Eugene attorney Jennifer Middleton under the Heffner Hurst law firm from Chicago represents Hutchison and Waterman, who are making the complaint on behalf of anyone who has had their home seized in tax foreclosure.

Hutchison was a minor when she inherited a 50% interest in a property in Deschutes County in 2007, according to the complaint. From 2008-12 the property taxes went unpaid, and Hutchison ended up owing $4,172.54 in delinquent taxes and fees. After the county foreclosed on the property and obtained the deed, it sold the property for $89,000 and ended up with a profit of more than $64,000.

Similarly, Waterman bought a plot of undeveloped land in Springfield in 2007, and from 2011-15, the property taxes went unpaid, according to the court document. Lane County filed for foreclosure in September 2015, and two years later the property was in the county’s possession. The total amount owned in unpaid taxes was $2,033, and the county later sold the property for $58,000 with a profit of nearly $56,000. Waterman claimed in the lawsuit he received none of that money.

Matthew Hurst, lead partner at Heffner Hurst, said counties keeping that profit is the issue.

“After the debt has been satisfied, it is fundamentally unfair and unconstitutional to take the equity as well,” he said. “This is a form of punishment and deprives people who just lost their homes of the equity they had built at the exact time they need it the most.”

The U.S. Constitution and The Oregon Constitution limit the government’s power to take property in the absence of “public use” and require “just compensation” if government takes property. According to the lawsuit, the practices of all Oregon counties when it comes to obtaining property after tax foreclosure are unconstitutional.

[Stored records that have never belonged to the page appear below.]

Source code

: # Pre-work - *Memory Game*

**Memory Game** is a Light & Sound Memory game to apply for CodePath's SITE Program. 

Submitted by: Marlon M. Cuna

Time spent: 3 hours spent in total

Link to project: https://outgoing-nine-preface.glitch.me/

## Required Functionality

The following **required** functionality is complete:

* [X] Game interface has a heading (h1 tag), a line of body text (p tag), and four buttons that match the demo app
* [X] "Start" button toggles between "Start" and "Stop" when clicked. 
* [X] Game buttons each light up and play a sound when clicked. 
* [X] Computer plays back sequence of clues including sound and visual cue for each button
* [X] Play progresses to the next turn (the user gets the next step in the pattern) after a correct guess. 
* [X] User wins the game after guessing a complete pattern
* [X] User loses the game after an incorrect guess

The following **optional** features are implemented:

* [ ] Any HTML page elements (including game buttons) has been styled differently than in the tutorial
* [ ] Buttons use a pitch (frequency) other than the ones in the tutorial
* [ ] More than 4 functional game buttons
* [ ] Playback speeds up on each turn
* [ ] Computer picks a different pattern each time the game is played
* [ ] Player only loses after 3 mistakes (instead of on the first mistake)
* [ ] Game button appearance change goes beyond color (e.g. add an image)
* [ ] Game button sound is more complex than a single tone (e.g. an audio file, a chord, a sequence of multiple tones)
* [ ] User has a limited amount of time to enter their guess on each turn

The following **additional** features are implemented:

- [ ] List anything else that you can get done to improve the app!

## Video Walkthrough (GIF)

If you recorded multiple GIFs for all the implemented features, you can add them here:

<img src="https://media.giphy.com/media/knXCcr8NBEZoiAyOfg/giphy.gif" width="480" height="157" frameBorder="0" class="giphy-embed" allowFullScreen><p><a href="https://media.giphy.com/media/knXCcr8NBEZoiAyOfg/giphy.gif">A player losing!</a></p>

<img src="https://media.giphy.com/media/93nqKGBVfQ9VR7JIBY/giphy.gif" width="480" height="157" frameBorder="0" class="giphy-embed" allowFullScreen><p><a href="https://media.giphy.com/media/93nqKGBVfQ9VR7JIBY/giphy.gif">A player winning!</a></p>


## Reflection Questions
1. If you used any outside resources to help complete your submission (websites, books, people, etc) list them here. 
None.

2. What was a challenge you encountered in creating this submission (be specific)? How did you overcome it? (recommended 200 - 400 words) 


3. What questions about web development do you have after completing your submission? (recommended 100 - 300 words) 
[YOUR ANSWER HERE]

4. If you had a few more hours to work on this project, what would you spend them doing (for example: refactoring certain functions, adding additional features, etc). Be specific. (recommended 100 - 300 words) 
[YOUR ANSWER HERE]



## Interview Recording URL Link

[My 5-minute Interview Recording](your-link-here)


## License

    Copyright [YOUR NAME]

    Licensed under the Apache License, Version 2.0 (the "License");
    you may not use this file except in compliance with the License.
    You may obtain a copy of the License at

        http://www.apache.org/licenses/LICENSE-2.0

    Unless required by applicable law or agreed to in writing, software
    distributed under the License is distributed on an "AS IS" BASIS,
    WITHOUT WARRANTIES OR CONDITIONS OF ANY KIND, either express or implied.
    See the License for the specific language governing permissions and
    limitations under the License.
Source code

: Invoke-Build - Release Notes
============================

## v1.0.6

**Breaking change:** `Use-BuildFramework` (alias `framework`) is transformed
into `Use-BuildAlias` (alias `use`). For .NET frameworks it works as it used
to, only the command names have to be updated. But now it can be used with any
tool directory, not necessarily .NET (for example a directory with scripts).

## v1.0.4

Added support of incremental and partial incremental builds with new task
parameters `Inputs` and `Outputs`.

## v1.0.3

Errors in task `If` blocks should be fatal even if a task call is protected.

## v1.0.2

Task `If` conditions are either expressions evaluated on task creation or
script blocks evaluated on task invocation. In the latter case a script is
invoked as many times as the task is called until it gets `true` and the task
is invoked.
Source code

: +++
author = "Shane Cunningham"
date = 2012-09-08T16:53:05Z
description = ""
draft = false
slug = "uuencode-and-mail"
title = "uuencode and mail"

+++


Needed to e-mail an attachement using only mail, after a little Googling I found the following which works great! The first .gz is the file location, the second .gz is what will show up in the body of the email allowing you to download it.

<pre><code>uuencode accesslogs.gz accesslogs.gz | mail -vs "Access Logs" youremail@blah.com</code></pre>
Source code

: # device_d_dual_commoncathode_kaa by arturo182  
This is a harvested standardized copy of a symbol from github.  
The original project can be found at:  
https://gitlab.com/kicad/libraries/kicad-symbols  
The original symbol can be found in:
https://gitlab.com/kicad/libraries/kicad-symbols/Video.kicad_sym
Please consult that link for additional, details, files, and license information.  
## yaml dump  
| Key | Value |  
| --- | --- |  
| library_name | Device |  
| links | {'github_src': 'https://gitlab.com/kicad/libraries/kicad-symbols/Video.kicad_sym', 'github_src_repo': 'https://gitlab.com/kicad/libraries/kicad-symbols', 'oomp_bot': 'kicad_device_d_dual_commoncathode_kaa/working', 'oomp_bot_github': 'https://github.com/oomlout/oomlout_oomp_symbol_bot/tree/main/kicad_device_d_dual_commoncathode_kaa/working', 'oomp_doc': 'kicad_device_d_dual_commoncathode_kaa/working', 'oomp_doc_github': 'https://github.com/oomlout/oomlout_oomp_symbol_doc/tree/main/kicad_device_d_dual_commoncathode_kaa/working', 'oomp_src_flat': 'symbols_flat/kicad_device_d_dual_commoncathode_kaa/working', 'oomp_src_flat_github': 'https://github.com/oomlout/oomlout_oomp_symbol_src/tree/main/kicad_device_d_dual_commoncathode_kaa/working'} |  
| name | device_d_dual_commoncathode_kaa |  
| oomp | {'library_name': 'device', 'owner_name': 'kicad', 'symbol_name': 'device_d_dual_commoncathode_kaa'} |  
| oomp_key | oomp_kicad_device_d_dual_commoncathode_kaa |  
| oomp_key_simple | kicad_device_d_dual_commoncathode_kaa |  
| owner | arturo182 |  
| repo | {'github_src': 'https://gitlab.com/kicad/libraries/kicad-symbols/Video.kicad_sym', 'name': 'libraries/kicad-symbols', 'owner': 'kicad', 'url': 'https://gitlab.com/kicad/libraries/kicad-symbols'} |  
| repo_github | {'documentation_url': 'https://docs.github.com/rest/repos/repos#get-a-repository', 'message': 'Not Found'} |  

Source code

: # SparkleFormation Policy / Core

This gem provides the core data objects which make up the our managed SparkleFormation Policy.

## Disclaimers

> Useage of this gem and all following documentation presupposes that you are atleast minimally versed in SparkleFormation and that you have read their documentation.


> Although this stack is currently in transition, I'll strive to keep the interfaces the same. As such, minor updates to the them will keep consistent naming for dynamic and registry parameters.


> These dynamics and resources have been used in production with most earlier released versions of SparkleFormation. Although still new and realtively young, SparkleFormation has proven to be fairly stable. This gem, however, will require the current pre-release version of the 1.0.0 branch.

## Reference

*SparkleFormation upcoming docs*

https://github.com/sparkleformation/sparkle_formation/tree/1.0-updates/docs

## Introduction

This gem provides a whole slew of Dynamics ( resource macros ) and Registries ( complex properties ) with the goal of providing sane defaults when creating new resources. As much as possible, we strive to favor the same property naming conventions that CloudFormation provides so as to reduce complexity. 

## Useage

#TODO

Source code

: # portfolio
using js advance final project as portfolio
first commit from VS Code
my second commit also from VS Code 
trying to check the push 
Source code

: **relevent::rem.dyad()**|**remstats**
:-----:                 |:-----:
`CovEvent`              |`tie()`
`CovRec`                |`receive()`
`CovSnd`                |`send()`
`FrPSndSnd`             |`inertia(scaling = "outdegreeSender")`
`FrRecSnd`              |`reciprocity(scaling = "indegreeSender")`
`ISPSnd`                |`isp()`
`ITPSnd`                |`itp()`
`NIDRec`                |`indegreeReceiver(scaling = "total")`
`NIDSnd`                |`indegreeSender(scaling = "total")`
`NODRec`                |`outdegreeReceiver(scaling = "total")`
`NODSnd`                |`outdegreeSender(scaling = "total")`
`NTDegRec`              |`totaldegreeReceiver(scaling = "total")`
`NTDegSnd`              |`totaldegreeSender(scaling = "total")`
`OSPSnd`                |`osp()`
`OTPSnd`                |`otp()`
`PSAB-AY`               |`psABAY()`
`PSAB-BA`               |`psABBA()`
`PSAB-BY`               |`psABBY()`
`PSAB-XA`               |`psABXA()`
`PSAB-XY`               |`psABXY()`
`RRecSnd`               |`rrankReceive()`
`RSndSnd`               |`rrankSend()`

The lawsuit also states because the fines on the property are small compared to the profit from their sales, counties are unconstitutionally imposing excessive fines on those who lose out on the equity of their property.

Similar cases have been brought in Arizona, Illinois, Minnesota and Washington, D.C., and there was an attempt to change the ruling in the Oregon Legislature in 2019 with Oregon House Bill 3175. However, the bill did not make it past the first reading.

“After the debt has been satisfied, it is fundamentally unfair and unconstitutional to take the equity as well. This is a form of punishment and deprives people who just lost their homes of the equity they had built at the exact time they need it the most.”